Even better, these players had come of age with smartphones and social media and were eager to broadcast their tastes and opinions to whoever was listening.
“We have thoughtful, socially conscious and digitally savvy players,” Gotham said. “All we needed to do is turn them loose.”
Imagine hearing that from the Patriots owner Robert Kraft across town, or Jerry Jones in Dallas, or any N.F.L. executive.
No one in the N.B.A.’s league office flinches when LeBron James wears one black and one white shoe with the word “equality” written on them, as he did on Sunday in a game against the Washington Wizards in the shadow of the White House. He then posted a photograph of them on Instagram, which quickly garnered more than one million likes.
The league helps its stars expand their reach by offering regular programming on Twitter, by live-streaming games on Facebook and by blasting out highlights on Snapchat.
This partnership has not only given voice and weight to different points of view, but it has also helped drive interest in N.B.A. players off the court.
“It’s important to remember how black-dominated the N.B.A. is as a sport, and as a result you are getting viewpoints on civil rights and equality that you don’t necessarily hear all the time,” said Ramesh Srinivasan, a U.C.L.A professor and a scholar of technology, politics and society. “The league knows it can’t stop these athletes, so instead they have embraced them and provided a bigger megaphone.”
This is the same N.B.A. that in the late 1970s and early 1980s worried that it was losing popularity because it was too black. This is the same N.B.A. that in 2005 instituted a dress code to distance itself from hip-hop culture.
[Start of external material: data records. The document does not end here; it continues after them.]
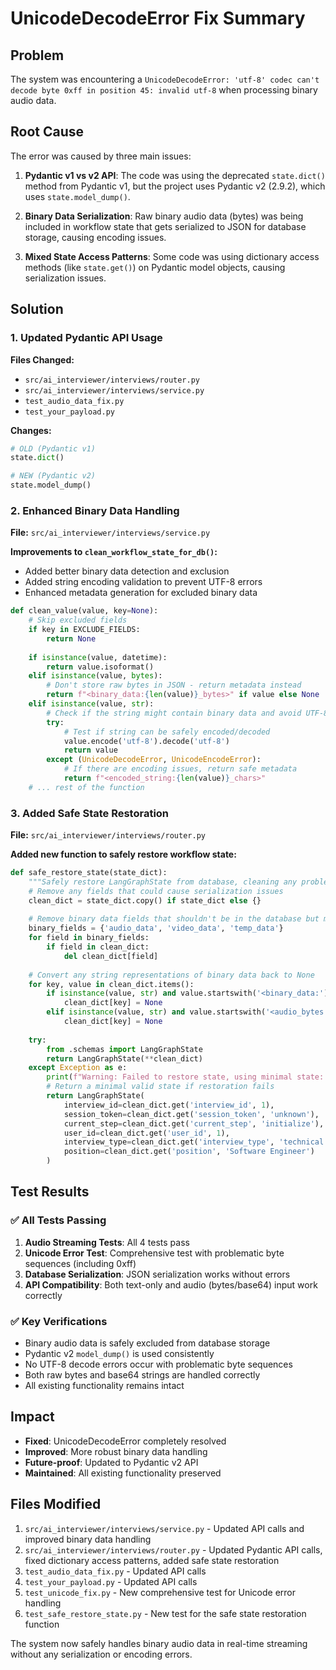 # UnicodeDecodeError Fix Summary

## Problem
The system was encountering a `UnicodeDecodeError: 'utf-8' codec can't decode byte 0xff in position 45: invalid utf-8` when processing binary audio data.

## Root Cause
The error was caused by three main issues:

1. **Pydantic v1 vs v2 API**: The code was using the deprecated `state.dict()` method from Pydantic v1, but the project uses Pydantic v2 (2.9.2), which uses `state.model_dump()`.

2. **Binary Data Serialization**: Raw binary audio data (bytes) was being included in workflow state that gets serialized to JSON for database storage, causing encoding issues.

3. **Mixed State Access Patterns**: Some code was using dictionary access methods (like `state.get()`) on Pydantic model objects, causing serialization issues.

## Solution

### 1. Updated Pydantic API Usage
**Files Changed:**
- `src/ai_interviewer/interviews/router.py`
- `src/ai_interviewer/interviews/service.py`
- `test_audio_data_fix.py`
- `test_your_payload.py`

**Changes:**
```python
# OLD (Pydantic v1)
state.dict()

# NEW (Pydantic v2)
state.model_dump()
```

### 2. Enhanced Binary Data Handling
**File:** `src/ai_interviewer/interviews/service.py`

**Improvements to `clean_workflow_state_for_db()`:**
- Added better binary data detection and exclusion
- Added string encoding validation to prevent UTF-8 errors
- Enhanced metadata generation for excluded binary data

```python
def clean_value(value, key=None):
    # Skip excluded fields
    if key in EXCLUDE_FIELDS:
        return None
        
    if isinstance(value, datetime):
        return value.isoformat()
    elif isinstance(value, bytes):
        # Don't store raw bytes in JSON - return metadata instead
        return f"<binary_data:{len(value)}_bytes>" if value else None
    elif isinstance(value, str):
        # Check if the string might contain binary data and avoid UTF-8 issues
        try:
            # Test if string can be safely encoded/decoded
            value.encode('utf-8').decode('utf-8')
            return value
        except (UnicodeDecodeError, UnicodeEncodeError):
            # If there are encoding issues, return safe metadata
            return f"<encoded_string:{len(value)}_chars>"
    # ... rest of the function
```

### 3. Added Safe State Restoration
**File:** `src/ai_interviewer/interviews/router.py`

**Added new function to safely restore workflow state:**
```python
def safe_restore_state(state_dict):
    """Safely restore LangGraphState from database, cleaning any problematic data."""
    # Remove any fields that could cause serialization issues
    clean_dict = state_dict.copy() if state_dict else {}
    
    # Remove binary data fields that shouldn't be in the database but might be there
    binary_fields = {'audio_data', 'video_data', 'temp_data'}
    for field in binary_fields:
        if field in clean_dict:
            del clean_dict[field]
    
    # Convert any string representations of binary data back to None
    for key, value in clean_dict.items():
        if isinstance(value, str) and value.startswith('<binary_data:'):
            clean_dict[key] = None
        elif isinstance(value, str) and value.startswith('<audio_bytes:'):
            clean_dict[key] = None
    
    try:
        from .schemas import LangGraphState
        return LangGraphState(**clean_dict)
    except Exception as e:
        print(f"Warning: Failed to restore state, using minimal state: {e}")
        # Return a minimal valid state if restoration fails
        return LangGraphState(
            interview_id=clean_dict.get('interview_id', 1),
            session_token=clean_dict.get('session_token', 'unknown'),
            current_step=clean_dict.get('current_step', 'initialize'),
            user_id=clean_dict.get('user_id', 1),
            interview_type=clean_dict.get('interview_type', 'technical'),
            position=clean_dict.get('position', 'Software Engineer')
        )
```

## Test Results

### ✅ All Tests Passing
1. **Audio Streaming Tests**: All 4 tests pass
2. **Unicode Error Test**: Comprehensive test with problematic byte sequences (including 0xff)
3. **Database Serialization**: JSON serialization works without errors
4. **API Compatibility**: Both text-only and audio (bytes/base64) input work correctly

### ✅ Key Verifications
- Binary audio data is safely excluded from database storage
- Pydantic v2 `model_dump()` is used consistently
- No UTF-8 decode errors occur with problematic byte sequences
- Both raw bytes and base64 strings are handled correctly
- All existing functionality remains intact

## Impact
- **Fixed**: UnicodeDecodeError completely resolved
- **Improved**: More robust binary data handling
- **Future-proof**: Updated to Pydantic v2 API
- **Maintained**: All existing functionality preserved

## Files Modified
1. `src/ai_interviewer/interviews/service.py` - Updated API calls and improved binary data handling
2. `src/ai_interviewer/interviews/router.py` - Updated Pydantic API calls, fixed dictionary access patterns, added safe state restoration
3. `test_audio_data_fix.py` - Updated API calls
4. `test_your_payload.py` - Updated API calls
5. `test_unicode_fix.py` - New comprehensive test for Unicode error handling
6. `test_safe_restore_state.py` - New test for the safe state restoration function

The system now safely handles binary audio data in real-time streaming without any serialization or encoding errors.
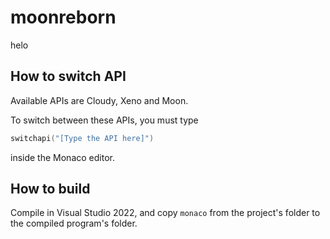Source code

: # moonreborn
helo

## How to switch API
Available APIs are Cloudy, Xeno and Moon.

To switch between these APIs, you must type
```lua
switchapi("[Type the API here]")
```
inside the Monaco editor.

## How to build
Compile in Visual Studio 2022, and copy `monaco` from the project's folder to the compiled program's folder.
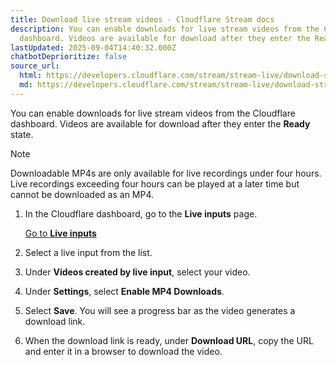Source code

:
 ```yaml
---
title: Download live stream videos · Cloudflare Stream docs
description: You can enable downloads for live stream videos from the Cloudflare
  dashboard. Videos are available for download after they enter the Ready state.
lastUpdated: 2025-09-04T14:40:32.000Z
chatbotDeprioritize: false
source_url:
  html: https://developers.cloudflare.com/stream/stream-live/download-stream-live-videos/
  md: https://developers.cloudflare.com/stream/stream-live/download-stream-live-videos/index.md
---
```


You can enable downloads for live stream videos from the Cloudflare dashboard. Videos are available for download after they enter the **Ready** state.

Note

Downloadable MP4s are only available for live recordings under four hours. Live recordings exceeding four hours can be played at a later time but cannot be downloaded as an MP4.

1. In the Cloudflare dashboard, go to the **Live inputs** page.

   [Go to **Live inputs**](https://dash.cloudflare.com/?to=/:account/stream/inputs)

2. Select a live input from the list.

3. Under **Videos created by live input**, select your video.

4. Under **Settings**, select **Enable MP4 Downloads**.

5. Select **Save**. You will see a progress bar as the video generates a download link.

6. When the download link is ready, under **Download URL**, copy the URL and enter it in a browser to download the video.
Now Drake, Kendrick Lamar and Chance the Rapper are courtside fixtures as well the source of the music blasted out of arena sound systems.
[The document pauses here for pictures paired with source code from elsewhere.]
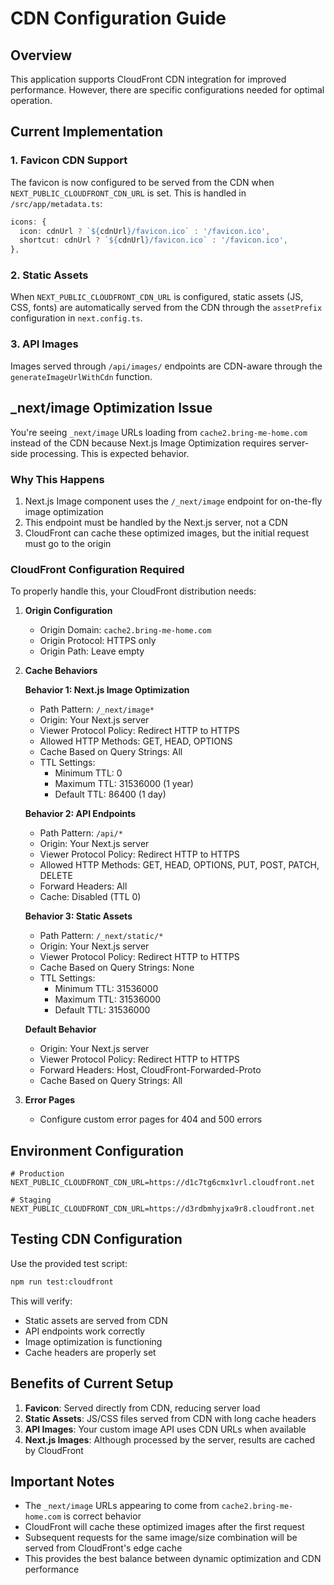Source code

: # CDN Configuration Guide

## Overview

This application supports CloudFront CDN integration for improved performance. However, there are specific configurations needed for optimal operation.

## Current Implementation

### 1. Favicon CDN Support
The favicon is now configured to be served from the CDN when `NEXT_PUBLIC_CLOUDFRONT_CDN_URL` is set. This is handled in `/src/app/metadata.ts`:

```typescript
icons: {
  icon: cdnUrl ? `${cdnUrl}/favicon.ico` : '/favicon.ico',
  shortcut: cdnUrl ? `${cdnUrl}/favicon.ico` : '/favicon.ico',
},
```

### 2. Static Assets
When `NEXT_PUBLIC_CLOUDFRONT_CDN_URL` is configured, static assets (JS, CSS, fonts) are automatically served from the CDN through the `assetPrefix` configuration in `next.config.ts`.

### 3. API Images
Images served through `/api/images/` endpoints are CDN-aware through the `generateImageUrlWithCdn` function.

## _next/image Optimization Issue

You're seeing `_next/image` URLs loading from `cache2.bring-me-home.com` instead of the CDN because Next.js Image Optimization requires server-side processing. This is expected behavior.

### Why This Happens
1. Next.js Image component uses the `/_next/image` endpoint for on-the-fly image optimization
2. This endpoint must be handled by the Next.js server, not a CDN
3. CloudFront can cache these optimized images, but the initial request must go to the origin

### CloudFront Configuration Required

To properly handle this, your CloudFront distribution needs:

1. **Origin Configuration**
   - Origin Domain: `cache2.bring-me-home.com`
   - Origin Protocol: HTTPS only
   - Origin Path: Leave empty

2. **Cache Behaviors**
   
   **Behavior 1: Next.js Image Optimization**
   - Path Pattern: `/_next/image*`
   - Origin: Your Next.js server
   - Viewer Protocol Policy: Redirect HTTP to HTTPS
   - Allowed HTTP Methods: GET, HEAD, OPTIONS
   - Cache Based on Query Strings: All
   - TTL Settings:
     - Minimum TTL: 0
     - Maximum TTL: 31536000 (1 year)
     - Default TTL: 86400 (1 day)

   **Behavior 2: API Endpoints**
   - Path Pattern: `/api/*`
   - Origin: Your Next.js server
   - Viewer Protocol Policy: Redirect HTTP to HTTPS
   - Allowed HTTP Methods: GET, HEAD, OPTIONS, PUT, POST, PATCH, DELETE
   - Forward Headers: All
   - Cache: Disabled (TTL 0)

   **Behavior 3: Static Assets**
   - Path Pattern: `/_next/static/*`
   - Origin: Your Next.js server
   - Viewer Protocol Policy: Redirect HTTP to HTTPS
   - Cache Based on Query Strings: None
   - TTL Settings:
     - Minimum TTL: 31536000
     - Maximum TTL: 31536000
     - Default TTL: 31536000

   **Default Behavior**
   - Origin: Your Next.js server
   - Viewer Protocol Policy: Redirect HTTP to HTTPS
   - Forward Headers: Host, CloudFront-Forwarded-Proto
   - Cache Based on Query Strings: All

3. **Error Pages**
   - Configure custom error pages for 404 and 500 errors

## Environment Configuration

```env
# Production
NEXT_PUBLIC_CLOUDFRONT_CDN_URL=https://d1c7tg6cmx1vrl.cloudfront.net

# Staging
NEXT_PUBLIC_CLOUDFRONT_CDN_URL=https://d3rdbmhyjxa9r8.cloudfront.net
```

## Testing CDN Configuration

Use the provided test script:

```bash
npm run test:cloudfront
```

This will verify:
- Static assets are served from CDN
- API endpoints work correctly
- Image optimization is functioning
- Cache headers are properly set

## Benefits of Current Setup

1. **Favicon**: Served directly from CDN, reducing server load
2. **Static Assets**: JS/CSS files served from CDN with long cache headers
3. **API Images**: Your custom image API uses CDN URLs when available
4. **Next.js Images**: Although processed by the server, results are cached by CloudFront

## Important Notes

- The `_next/image` URLs appearing to come from `cache2.bring-me-home.com` is correct behavior
- CloudFront will cache these optimized images after the first request
- Subsequent requests for the same image/size combination will be served from CloudFront's edge cache
- This provides the best balance between dynamic optimization and CDN performance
Of the hundreds of millions of N.B.A. fans, 46 percent are under the age of 35, according to Gotham. Each morning, my soon-to-be-13-year-old-son watches the previous night’s highlights on Snapchat. He heads to YouTube, where compilation videos of each basket can turn a two-hour game into 20 minutes.
The players have, for the most part, used their elevated platforms judiciously and joyfully. James has attracted 96.6 million followers across all platforms by posting lighthearted fare, like his team’s New York subway videos, to go with his social commentary.
Irving has cracked the N.B.A.’s top 10 with an active Instagram (11 million) feed and a knack for viral gestures, such as giving away his jersey and shoes to a pair of United States servicewomen in Brooklyn last month after a game against the Nets. He also knows social media helps move merchandise: He unveiled his Kyrie 4s with a video urging his fans to continue exploring their best selves.
One of his teammates, Jaylen Brown, posted on Twitter a video of himself jumping out of his car and dunking on unsuspecting pickup players in one of this year’s social-media fads, the Drive-By Dunk Challenge. Both Irving, 25, and Brown, 21, may be still finding their voice, but there is no doubt that there is an audience eager to hear them.
“We are reaching a generation that doesn’t see the same cultural barriers to the game that we once did,” Gotham said.
Gotham, for one, believes the outreach on social media is paying off in analog ways. Between ESPN, TNT and NBA TV, television viewership is up 32 percent this season and averaging 1.4 million viewers per game, according to Nielsen. In September, the billionaire Tilman J. Fertitta paid $2.2 billion for the Houston Rockets, which set the record for an N.B.A. team price tag.
When one of the oldest and most accomplished franchises like the Celtics can trust its players with messages as far-reaching as the platforms, it’s good for business today and will be even better for the N.B.A. tomorrow.